• Task item
The entries are to be reproduced word for word, with all images left out.

• Records for the task
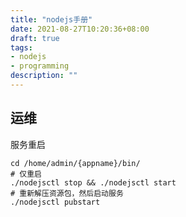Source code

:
 ```yaml
---
title: "nodejs手册"
date: 2021-08-27T10:20:36+08:00
draft: true
tags:
- nodejs
- programming
description: ""
---
```


## 运维

服务重启

``` shell
cd /home/admin/{appname}/bin/
# 仅重启
./nodejsctl stop && ./nodejsctl start  
# 重新解压资源包，然后启动服务
./nodejsctl pubstart  
```



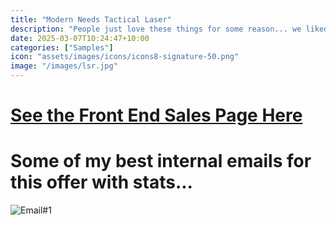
 ```yaml
---
title: "Modern Needs Tactical Laser"
description: "People just love these things for some reason... we liked calling em' Special Forces Lightsabers and this page still runs today.<br><br>- $370k Lifetime Gross Revenue (email/sms traffic only)<br>- 6% Conversion Rate at Launch<br>- $95 AOV<br>" 
date: 2025-03-07T10:24:47+10:00
categories: ["Samples"]
icon: "assets/images/icons/icons8-signature-50.png"
image: "/images/lsr.jpg"
---
```

# [See the Front End Sales Page Here](https://secure.modernneeds.com/mnsslsr2)
# Some of my best internal emails for this offer with stats...
![Email#1]({{site.baseurl}}/images/LSR1.png)

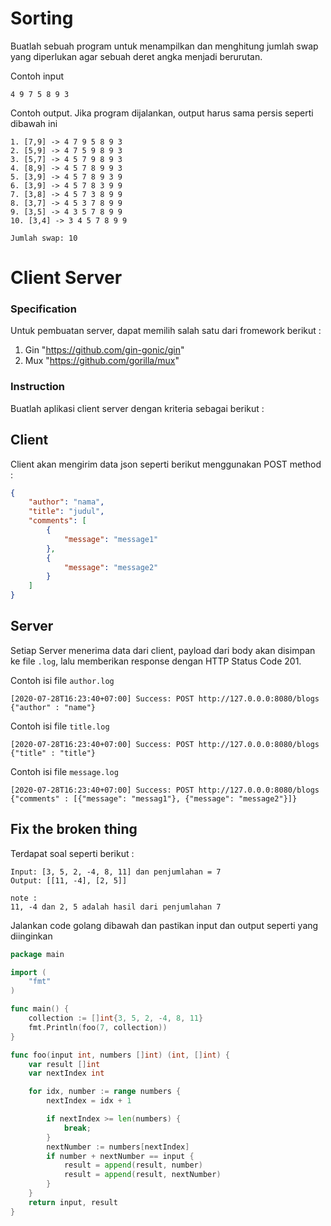 # Sorting

Buatlah sebuah program untuk menampilkan dan menghitung jumlah swap yang diperlukan agar sebuah deret angka menjadi berurutan.

Contoh input
```
4 9 7 5 8 9 3
```

Contoh output. Jika program dijalankan, output harus sama persis seperti dibawah ini
```
1. [7,9] -> 4 7 9 5 8 9 3
2. [5,9] -> 4 7 5 9 8 9 3
3. [5,7] -> 4 5 7 9 8 9 3
4. [8,9] -> 4 5 7 8 9 9 3
5. [3,9] -> 4 5 7 8 9 3 9
6. [3,9] -> 4 5 7 8 3 9 9
7. [3,8] -> 4 5 7 3 8 9 9
8. [3,7] -> 4 5 3 7 8 9 9 
9. [3,5] -> 4 3 5 7 8 9 9
10. [3,4] -> 3 4 5 7 8 9 9 

Jumlah swap: 10
```

# Client Server

### Specification
Untuk pembuatan server, dapat memilih salah satu dari fromework berikut : 
1. Gin "https://github.com/gin-gonic/gin"
2. Mux "https://github.com/gorilla/mux"


### Instruction
Buatlah aplikasi client server dengan kriteria sebagai berikut :

## Client

Client akan mengirim data json seperti berikut menggunakan POST method :

```json
{
    "author": "nama",
    "title": "judul",
    "comments": [
        {
            "message": "message1"
        },
        {
            "message": "message2"
        }
    ]
}
```

## Server

Setiap Server menerima data dari client, payload dari body akan disimpan ke file `.log`, lalu memberikan response dengan HTTP Status Code 201.

Contoh isi file `author.log`
```
[2020-07-28T16:23:40+07:00] Success: POST http://127.0.0.0:8080/blogs {"author" : "name"}
```

Contoh isi file `title.log`
```
[2020-07-28T16:23:40+07:00] Success: POST http://127.0.0.0:8080/blogs {"title" : "title"}
```

Contoh isi file `message.log`
```
[2020-07-28T16:23:40+07:00] Success: POST http://127.0.0.0:8080/blogs {"comments" : [{"message": "messag1"}, {"message": "message2"}]}
```

## Fix the broken thing

Terdapat soal seperti berikut :

```
Input: [3, 5, 2, -4, 8, 11] dan penjumlahan = 7
Output: [[11, -4], [2, 5]]

note : 
11, -4 dan 2, 5 adalah hasil dari penjumlahan 7
```

Jalankan code golang dibawah dan pastikan input dan output seperti yang diinginkan

```go
package main

import (
	"fmt"
)

func main() {
	collection := []int{3, 5, 2, -4, 8, 11}
	fmt.Println(foo(7, collection))
}

func foo(input int, numbers []int) (int, []int) {
	var result []int
	var nextIndex int

	for idx, number := range numbers {
		nextIndex = idx + 1

		if nextIndex >= len(numbers) {
			break;
		}
		nextNumber := numbers[nextIndex]
		if number + nextNumber == input {
			result = append(result, number)
			result = append(result, nextNumber)
		}
	}
	return input, result
}


```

• Output for this exercise
Source code

:
 ```yaml
---
title: "nodejs手册"
date: 2021-08-27T10:20:36+08:00
draft: true
tags:
- nodejs
- programming
description: ""
---
```


## 运维

服务重启

``` shell
cd /home/admin/{appname}/bin/
# 仅重启
./nodejsctl stop && ./nodejsctl start  
# 重新解压资源包，然后启动服务
./nodejsctl pubstart  
```



 ```yaml
---
title: "Modern Needs Tactical Laser"
description: "People just love these things for some reason... we liked calling em' Special Forces Lightsabers and this page still runs today.<br><br>- $370k Lifetime Gross Revenue (email/sms traffic only)<br>- 6% Conversion Rate at Launch<br>- $95 AOV<br>" 
date: 2025-03-07T10:24:47+10:00
categories: ["Samples"]
icon: "assets/images/icons/icons8-signature-50.png"
image: "/images/lsr.jpg"
---
```

# [See the Front End Sales Page Here](https://secure.modernneeds.com/mnsslsr2)
# Some of my best internal emails for this offer with stats...
![Email#1]({{site.baseurl}}/images/LSR1.png)

 # Sorting

Buatlah sebuah program untuk menampilkan dan menghitung jumlah swap yang diperlukan agar sebuah deret angka menjadi berurutan.

Contoh input
```
4 9 7 5 8 9 3
```

Contoh output. Jika program dijalankan, output harus sama persis seperti dibawah ini
```
1. [7,9] -> 4 7 9 5 8 9 3
2. [5,9] -> 4 7 5 9 8 9 3
3. [5,7] -> 4 5 7 9 8 9 3
4. [8,9] -> 4 5 7 8 9 9 3
5. [3,9] -> 4 5 7 8 9 3 9
6. [3,9] -> 4 5 7 8 3 9 9
7. [3,8] -> 4 5 7 3 8 9 9
8. [3,7] -> 4 5 3 7 8 9 9 
9. [3,5] -> 4 3 5 7 8 9 9
10. [3,4] -> 3 4 5 7 8 9 9 

Jumlah swap: 10
```

# Client Server

### Specification
Untuk pembuatan server, dapat memilih salah satu dari fromework berikut : 
1. Gin "https://github.com/gin-gonic/gin"
2. Mux "https://github.com/gorilla/mux"


### Instruction
Buatlah aplikasi client server dengan kriteria sebagai berikut :

## Client

Client akan mengirim data json seperti berikut menggunakan POST method :

```json
{
    "author": "nama",
    "title": "judul",
    "comments": [
        {
            "message": "message1"
        },
        {
            "message": "message2"
        }
    ]
}
```

## Server

Setiap Server menerima data dari client, payload dari body akan disimpan ke file `.log`, lalu memberikan response dengan HTTP Status Code 201.

Contoh isi file `author.log`
```
[2020-07-28T16:23:40+07:00] Success: POST http://127.0.0.0:8080/blogs {"author" : "name"}
```

Contoh isi file `title.log`
```
[2020-07-28T16:23:40+07:00] Success: POST http://127.0.0.0:8080/blogs {"title" : "title"}
```

Contoh isi file `message.log`
```
[2020-07-28T16:23:40+07:00] Success: POST http://127.0.0.0:8080/blogs {"comments" : [{"message": "messag1"}, {"message": "message2"}]}
```

## Fix the broken thing

Terdapat soal seperti berikut :

```
Input: [3, 5, 2, -4, 8, 11] dan penjumlahan = 7
Output: [[11, -4], [2, 5]]

note : 
11, -4 dan 2, 5 adalah hasil dari penjumlahan 7
```

Jalankan code golang dibawah dan pastikan input dan output seperti yang diinginkan

```go
package main

import (
	"fmt"
)

func main() {
	collection := []int{3, 5, 2, -4, 8, 11}
	fmt.Println(foo(7, collection))
}

func foo(input int, numbers []int) (int, []int) {
	var result []int
	var nextIndex int

	for idx, number := range numbers {
		nextIndex = idx + 1

		if nextIndex >= len(numbers) {
			break;
		}
		nextNumber := numbers[nextIndex]
		if number + nextNumber == input {
			result = append(result, number)
			result = append(result, nextNumber)
		}
	}
	return input, result
}


```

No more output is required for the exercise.